I would affirm the decision of the district court.
. The panel suggests, in dicta, that the traditional practice of examining whether a transfer depleted a debtor’s estate to determine whether the transfer was of "an interest of the debtor in property" conflicts with § 547 and prevailing Supreme Court interpretations thereof. See Op. at 1536 n. 13. I believe this suggestion is mistaken. Saying that a transfer did not diminish a debtor’s estate is the equivalent of saying that the debtor did not transfer any of its property that was to have become part of the bankruptcy estate, as the Supreme Court recently made clear:
Because the purpose of [§ 547] is to preserve the property includable within the bankruptcy estate ... ‘property of the debtor’ subject to [§ 547] is best understood as that property that would have been part of the estate had it not been transferred before the commencement of bankruptcy proceedings. For guidance, then, we must turn to § 541, which delineates the scope of 'property of the estate’ and serves as the post-petition analog of § 547(b)’s ‘property of the debtor.’
Begier, 496 U.S. at 58-59, 110 S.Ct. at 2263. Accordingly, requiring that, to avoid a transfer, the debtor’s estate must have been diminished is not, as the panel contends, "a separate ‘implicit’ requirement” of § 547, see Op. at 1536 n. 13, but rather is a way of checking whether the transfer involved the debtor’s property.
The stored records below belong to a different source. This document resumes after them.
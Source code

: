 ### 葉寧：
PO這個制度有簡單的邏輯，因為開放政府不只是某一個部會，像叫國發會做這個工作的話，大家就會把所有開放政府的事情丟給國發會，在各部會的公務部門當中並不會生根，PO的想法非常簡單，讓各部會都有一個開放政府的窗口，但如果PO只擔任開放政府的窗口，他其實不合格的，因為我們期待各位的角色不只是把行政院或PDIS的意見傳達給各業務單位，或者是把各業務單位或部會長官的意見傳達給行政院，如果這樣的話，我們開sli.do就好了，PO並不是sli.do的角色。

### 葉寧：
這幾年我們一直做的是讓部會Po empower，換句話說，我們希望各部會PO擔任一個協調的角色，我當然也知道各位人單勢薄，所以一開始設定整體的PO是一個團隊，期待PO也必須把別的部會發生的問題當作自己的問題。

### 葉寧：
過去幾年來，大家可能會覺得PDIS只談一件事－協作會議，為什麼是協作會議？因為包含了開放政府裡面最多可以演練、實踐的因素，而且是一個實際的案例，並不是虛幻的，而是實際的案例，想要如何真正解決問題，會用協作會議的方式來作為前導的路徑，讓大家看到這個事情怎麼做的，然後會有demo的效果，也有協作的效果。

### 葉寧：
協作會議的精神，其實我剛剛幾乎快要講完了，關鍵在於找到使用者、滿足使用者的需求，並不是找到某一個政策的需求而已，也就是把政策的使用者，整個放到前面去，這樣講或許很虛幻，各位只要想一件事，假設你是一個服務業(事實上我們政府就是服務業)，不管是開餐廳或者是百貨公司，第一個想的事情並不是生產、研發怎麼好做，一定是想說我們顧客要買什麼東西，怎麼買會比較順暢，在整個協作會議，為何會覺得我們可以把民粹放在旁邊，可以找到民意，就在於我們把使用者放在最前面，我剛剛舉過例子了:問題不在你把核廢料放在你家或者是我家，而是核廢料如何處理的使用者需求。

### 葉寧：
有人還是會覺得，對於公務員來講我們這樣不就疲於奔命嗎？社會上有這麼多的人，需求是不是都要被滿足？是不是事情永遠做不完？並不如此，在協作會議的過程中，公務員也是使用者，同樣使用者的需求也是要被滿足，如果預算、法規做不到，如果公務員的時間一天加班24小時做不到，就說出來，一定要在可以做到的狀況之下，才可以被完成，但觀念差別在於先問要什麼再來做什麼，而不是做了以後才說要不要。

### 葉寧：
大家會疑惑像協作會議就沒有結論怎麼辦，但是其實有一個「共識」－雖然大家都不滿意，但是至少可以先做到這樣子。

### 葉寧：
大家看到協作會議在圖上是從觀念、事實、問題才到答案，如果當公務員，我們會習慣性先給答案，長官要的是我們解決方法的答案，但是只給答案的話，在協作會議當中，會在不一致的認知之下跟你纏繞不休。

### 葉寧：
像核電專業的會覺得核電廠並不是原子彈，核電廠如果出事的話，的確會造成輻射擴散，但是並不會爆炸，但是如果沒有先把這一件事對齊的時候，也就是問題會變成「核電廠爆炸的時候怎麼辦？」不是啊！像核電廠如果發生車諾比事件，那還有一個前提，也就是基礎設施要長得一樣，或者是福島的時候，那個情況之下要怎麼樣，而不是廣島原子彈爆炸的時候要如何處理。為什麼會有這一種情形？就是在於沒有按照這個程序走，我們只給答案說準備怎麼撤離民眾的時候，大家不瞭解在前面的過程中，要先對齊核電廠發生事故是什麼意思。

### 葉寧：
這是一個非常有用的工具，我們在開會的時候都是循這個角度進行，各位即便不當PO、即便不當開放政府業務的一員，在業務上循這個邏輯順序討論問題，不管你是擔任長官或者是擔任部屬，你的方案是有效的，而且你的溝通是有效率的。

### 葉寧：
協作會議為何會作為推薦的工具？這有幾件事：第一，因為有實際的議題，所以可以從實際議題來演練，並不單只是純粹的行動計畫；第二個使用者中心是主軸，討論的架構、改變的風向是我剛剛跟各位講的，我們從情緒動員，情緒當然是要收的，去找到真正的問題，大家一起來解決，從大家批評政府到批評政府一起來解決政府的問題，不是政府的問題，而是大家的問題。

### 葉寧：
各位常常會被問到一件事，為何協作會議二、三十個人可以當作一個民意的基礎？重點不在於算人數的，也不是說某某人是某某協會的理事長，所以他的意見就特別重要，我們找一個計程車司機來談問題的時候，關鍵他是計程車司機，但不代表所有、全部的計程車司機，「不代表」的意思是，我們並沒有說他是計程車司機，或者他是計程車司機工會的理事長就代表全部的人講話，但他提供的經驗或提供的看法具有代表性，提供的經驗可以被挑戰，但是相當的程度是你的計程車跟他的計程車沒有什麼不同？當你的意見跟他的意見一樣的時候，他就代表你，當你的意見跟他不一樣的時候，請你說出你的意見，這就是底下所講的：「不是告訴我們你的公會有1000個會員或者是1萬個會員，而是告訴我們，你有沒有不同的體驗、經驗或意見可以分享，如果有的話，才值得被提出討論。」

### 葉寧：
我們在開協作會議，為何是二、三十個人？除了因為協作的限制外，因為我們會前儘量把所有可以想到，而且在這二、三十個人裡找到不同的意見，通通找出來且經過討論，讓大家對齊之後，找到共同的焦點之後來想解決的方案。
The venerable rule that property rights are a matter of state law, most recently restated in Barnhill v. Johnson, — U.S. -, 112 S.Ct. 1386, 1389, 118 L.Ed.2d 39 (1992), is fully consistent with this approach.
. Indiana modified this provision on April 5, 1989, after the events giving rise to this dispute occurred. As such, the new statutory language does not apply to this case.